## Problem to work on
Nothing but the lines from the start of the entries through the line holding "This was made" is to be repeated, exactly and with pictures excluded.

## Source records
▬▬▬▬▬▬▬▬▬▬

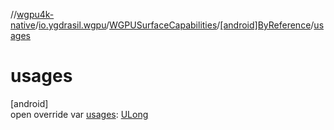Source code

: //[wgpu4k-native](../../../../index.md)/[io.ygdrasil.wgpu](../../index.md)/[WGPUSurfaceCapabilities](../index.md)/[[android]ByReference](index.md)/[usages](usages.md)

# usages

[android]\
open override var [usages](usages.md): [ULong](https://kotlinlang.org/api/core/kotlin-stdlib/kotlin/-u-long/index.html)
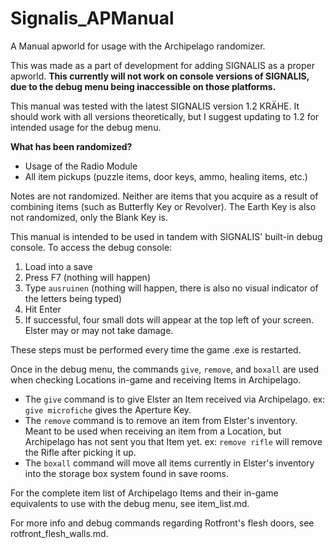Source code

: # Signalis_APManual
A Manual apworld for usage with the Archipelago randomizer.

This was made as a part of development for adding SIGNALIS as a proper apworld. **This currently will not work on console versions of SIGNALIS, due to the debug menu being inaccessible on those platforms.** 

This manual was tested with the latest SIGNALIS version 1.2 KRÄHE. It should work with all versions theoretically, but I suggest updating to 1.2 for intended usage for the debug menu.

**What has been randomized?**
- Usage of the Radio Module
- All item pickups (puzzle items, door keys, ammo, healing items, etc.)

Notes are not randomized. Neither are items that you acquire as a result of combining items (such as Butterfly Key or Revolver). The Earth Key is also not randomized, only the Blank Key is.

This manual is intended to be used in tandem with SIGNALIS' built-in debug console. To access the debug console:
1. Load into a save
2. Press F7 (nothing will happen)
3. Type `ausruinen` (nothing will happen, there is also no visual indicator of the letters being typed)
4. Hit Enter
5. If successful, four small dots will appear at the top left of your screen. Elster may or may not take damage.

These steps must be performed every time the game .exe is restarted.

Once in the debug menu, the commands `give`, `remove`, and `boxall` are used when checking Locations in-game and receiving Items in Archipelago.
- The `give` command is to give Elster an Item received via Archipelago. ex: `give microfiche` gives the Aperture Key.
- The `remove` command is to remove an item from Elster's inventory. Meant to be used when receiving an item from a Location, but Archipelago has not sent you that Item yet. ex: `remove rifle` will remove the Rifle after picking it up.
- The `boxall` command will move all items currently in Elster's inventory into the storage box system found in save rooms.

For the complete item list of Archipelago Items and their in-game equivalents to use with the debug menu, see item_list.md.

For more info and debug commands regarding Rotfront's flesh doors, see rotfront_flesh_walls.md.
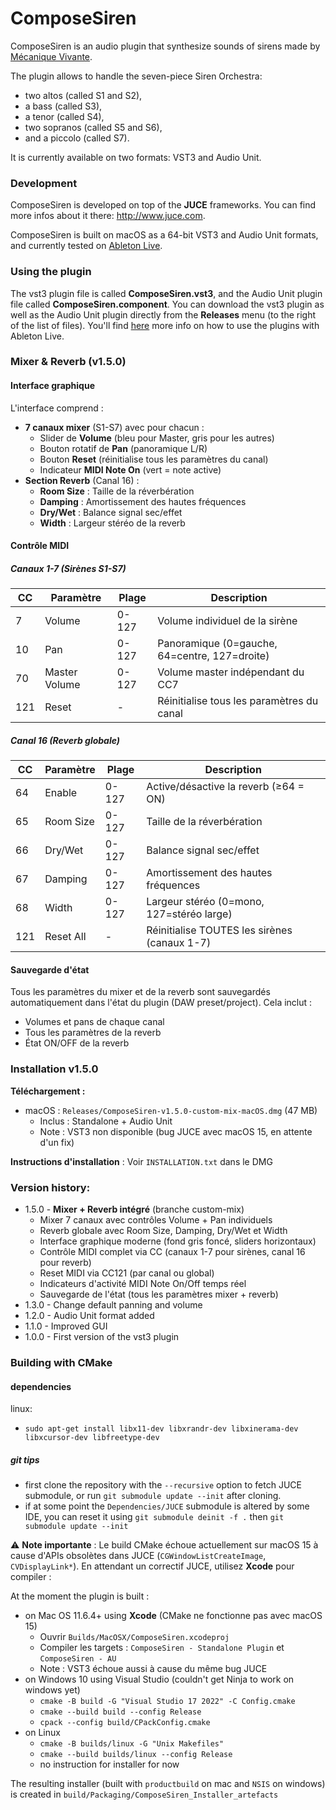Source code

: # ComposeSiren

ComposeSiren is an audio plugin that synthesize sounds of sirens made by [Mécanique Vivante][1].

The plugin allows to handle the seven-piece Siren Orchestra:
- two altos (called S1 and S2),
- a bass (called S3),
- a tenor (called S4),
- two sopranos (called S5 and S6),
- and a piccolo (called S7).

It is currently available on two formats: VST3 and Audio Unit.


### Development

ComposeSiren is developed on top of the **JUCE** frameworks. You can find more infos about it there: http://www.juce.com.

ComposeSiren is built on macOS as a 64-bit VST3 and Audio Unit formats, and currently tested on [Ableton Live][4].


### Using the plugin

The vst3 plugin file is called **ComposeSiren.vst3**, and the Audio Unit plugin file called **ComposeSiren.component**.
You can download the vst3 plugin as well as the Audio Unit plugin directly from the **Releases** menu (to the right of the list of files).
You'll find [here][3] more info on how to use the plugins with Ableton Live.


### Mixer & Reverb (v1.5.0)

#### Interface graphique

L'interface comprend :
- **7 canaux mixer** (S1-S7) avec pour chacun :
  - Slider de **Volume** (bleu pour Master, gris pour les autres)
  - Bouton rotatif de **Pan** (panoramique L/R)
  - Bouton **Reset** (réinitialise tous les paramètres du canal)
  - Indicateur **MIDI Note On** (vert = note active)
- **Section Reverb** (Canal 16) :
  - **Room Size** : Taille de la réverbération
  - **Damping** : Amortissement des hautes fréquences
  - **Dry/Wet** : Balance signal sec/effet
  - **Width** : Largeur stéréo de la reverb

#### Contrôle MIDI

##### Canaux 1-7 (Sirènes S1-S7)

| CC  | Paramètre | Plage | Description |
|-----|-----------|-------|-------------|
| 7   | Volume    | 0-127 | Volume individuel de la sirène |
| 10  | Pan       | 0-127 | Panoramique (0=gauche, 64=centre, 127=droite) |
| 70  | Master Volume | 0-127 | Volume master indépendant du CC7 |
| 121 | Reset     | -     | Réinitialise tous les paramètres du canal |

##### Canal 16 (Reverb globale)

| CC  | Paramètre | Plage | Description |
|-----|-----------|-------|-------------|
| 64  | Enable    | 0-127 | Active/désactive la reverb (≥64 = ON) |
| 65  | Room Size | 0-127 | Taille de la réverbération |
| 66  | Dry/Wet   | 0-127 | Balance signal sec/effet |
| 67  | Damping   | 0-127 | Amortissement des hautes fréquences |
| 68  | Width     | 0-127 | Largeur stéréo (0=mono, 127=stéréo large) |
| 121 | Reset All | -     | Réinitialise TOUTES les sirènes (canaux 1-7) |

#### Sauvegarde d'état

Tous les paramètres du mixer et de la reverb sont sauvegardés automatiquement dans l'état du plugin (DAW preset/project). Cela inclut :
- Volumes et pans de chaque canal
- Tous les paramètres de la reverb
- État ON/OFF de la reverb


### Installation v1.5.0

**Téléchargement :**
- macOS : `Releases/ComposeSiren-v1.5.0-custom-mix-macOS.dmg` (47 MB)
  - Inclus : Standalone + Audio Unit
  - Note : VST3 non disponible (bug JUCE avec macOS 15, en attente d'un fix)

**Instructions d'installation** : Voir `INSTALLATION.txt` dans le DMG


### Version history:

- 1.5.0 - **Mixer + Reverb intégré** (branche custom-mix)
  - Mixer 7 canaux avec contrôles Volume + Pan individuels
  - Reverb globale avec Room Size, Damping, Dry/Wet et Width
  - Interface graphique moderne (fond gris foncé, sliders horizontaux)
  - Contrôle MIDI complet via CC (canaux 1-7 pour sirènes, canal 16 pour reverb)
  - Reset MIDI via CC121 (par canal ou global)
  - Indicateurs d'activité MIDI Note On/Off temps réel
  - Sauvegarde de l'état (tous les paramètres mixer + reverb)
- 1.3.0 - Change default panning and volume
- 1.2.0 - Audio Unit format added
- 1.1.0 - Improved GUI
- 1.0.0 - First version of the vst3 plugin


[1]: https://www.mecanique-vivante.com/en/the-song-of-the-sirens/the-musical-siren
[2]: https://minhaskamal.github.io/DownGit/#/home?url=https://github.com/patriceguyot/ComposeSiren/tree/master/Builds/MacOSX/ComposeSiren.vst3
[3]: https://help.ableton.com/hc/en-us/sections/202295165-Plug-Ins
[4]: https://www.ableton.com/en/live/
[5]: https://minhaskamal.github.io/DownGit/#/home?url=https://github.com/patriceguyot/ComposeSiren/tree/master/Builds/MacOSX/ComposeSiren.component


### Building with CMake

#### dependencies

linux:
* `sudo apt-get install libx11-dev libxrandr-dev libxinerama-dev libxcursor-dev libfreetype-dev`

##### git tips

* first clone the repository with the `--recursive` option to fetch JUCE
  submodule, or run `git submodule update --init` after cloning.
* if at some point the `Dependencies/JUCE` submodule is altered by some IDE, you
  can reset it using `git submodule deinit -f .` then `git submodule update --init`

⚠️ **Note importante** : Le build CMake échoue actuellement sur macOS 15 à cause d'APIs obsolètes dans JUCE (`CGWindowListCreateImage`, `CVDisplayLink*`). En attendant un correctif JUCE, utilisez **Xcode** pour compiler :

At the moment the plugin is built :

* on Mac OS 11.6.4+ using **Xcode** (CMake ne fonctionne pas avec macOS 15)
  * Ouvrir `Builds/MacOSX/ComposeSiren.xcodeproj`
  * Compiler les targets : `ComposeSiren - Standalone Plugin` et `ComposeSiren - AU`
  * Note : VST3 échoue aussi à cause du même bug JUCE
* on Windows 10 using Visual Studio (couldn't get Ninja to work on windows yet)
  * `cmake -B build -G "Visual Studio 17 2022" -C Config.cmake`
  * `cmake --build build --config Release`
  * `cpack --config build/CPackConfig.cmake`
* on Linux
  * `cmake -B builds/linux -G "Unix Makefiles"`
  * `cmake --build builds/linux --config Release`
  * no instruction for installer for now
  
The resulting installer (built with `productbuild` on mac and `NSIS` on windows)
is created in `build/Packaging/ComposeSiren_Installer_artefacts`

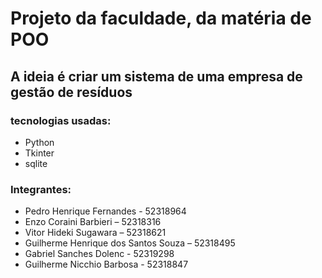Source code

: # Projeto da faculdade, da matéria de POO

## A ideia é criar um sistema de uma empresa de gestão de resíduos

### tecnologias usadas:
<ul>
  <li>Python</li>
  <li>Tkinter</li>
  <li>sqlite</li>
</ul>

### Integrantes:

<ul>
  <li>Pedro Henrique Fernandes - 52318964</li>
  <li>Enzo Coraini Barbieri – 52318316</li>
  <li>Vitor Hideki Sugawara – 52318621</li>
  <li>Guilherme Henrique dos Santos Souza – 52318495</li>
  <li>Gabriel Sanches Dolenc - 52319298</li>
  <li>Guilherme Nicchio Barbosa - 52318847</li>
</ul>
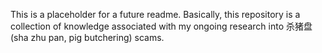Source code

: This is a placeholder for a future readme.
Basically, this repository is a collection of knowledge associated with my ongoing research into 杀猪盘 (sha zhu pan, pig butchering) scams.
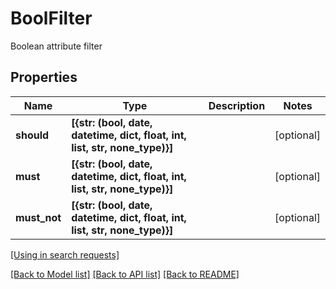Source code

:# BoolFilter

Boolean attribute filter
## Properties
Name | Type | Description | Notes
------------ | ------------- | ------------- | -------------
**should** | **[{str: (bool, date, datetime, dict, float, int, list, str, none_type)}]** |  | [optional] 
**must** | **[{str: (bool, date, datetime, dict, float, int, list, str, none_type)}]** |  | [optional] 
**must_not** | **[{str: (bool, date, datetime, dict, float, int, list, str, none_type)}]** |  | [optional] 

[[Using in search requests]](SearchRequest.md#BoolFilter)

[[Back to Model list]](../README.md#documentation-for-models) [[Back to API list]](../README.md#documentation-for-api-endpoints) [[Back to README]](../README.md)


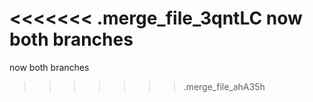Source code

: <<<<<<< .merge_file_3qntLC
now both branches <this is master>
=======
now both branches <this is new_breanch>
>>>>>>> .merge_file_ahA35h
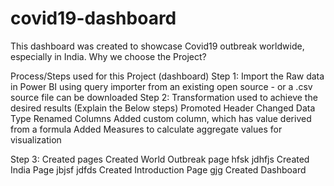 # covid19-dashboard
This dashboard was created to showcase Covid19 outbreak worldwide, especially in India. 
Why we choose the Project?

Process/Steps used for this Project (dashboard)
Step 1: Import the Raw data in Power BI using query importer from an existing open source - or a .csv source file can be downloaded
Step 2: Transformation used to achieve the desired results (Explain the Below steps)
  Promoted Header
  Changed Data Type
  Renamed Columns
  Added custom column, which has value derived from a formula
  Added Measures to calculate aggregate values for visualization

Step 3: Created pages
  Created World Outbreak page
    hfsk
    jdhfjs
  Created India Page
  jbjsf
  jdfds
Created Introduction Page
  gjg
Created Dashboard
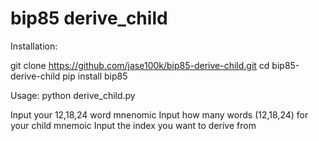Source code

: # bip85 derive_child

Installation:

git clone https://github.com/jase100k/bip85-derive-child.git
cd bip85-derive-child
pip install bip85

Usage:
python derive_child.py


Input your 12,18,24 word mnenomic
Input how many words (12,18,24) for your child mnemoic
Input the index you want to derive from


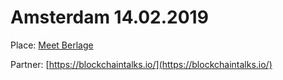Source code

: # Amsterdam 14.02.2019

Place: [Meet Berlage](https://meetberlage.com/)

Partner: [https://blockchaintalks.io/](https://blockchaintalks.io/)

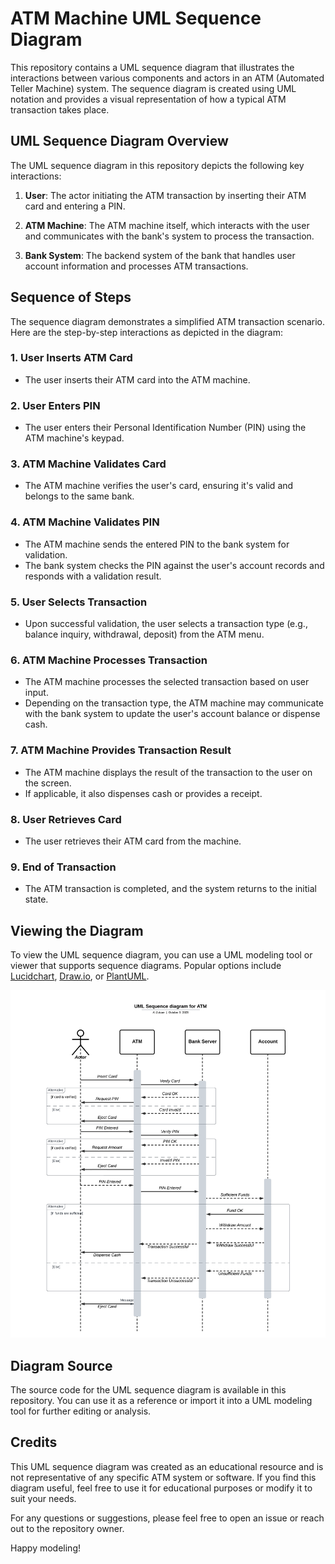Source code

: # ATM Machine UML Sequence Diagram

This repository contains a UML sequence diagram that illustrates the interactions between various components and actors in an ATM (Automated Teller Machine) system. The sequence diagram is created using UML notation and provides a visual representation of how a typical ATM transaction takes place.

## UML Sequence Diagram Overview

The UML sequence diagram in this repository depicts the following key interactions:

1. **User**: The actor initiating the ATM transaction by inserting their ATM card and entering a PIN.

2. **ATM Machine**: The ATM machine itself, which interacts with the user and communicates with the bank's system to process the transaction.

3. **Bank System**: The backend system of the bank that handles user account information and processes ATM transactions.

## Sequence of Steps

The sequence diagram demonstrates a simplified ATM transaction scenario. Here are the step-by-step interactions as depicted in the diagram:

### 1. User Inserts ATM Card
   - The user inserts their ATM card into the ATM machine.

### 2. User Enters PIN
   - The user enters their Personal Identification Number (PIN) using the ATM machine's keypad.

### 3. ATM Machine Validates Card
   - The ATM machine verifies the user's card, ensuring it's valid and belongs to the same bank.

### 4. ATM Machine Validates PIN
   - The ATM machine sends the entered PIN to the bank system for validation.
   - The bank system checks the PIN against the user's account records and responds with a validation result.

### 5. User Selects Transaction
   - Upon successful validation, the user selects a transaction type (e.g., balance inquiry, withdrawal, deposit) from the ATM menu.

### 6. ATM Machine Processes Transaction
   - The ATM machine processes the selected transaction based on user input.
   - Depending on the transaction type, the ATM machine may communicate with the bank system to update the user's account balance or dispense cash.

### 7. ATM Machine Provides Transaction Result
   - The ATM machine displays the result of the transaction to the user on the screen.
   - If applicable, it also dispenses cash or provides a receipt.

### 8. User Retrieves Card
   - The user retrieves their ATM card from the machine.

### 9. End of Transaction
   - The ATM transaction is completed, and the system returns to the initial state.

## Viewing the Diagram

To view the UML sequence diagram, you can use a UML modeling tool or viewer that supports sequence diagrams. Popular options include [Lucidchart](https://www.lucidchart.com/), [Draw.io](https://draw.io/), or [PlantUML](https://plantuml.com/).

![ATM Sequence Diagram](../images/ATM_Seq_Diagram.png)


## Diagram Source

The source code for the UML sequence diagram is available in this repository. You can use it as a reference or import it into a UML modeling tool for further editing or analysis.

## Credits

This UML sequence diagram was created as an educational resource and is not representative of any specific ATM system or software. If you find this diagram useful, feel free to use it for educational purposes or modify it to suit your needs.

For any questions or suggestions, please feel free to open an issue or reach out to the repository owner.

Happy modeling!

▬▬▬▬▬▬▬▬▬▬

## Solved problem
Source code

: //[wgpu4k-native](../../../../index.md)/[io.ygdrasil.wgpu](../../index.md)/[WGPUSurfaceCapabilities](../index.md)/[[android]ByReference](index.md)/[usages](usages.md)

# usages

[android]\
open override var [usages](usages.md): [ULong](https://kotlinlang.org/api/core/kotlin-stdlib/kotlin/-u-long/index.html)
Source code

: # Signalis_APManual
A Manual apworld for usage with the Archipelago randomizer.

This was made as a part of development for adding SIGNALIS as a proper apworld. **This currently will not work on console versions of SIGNALIS, due to the debug menu being inaccessible on those platforms.** 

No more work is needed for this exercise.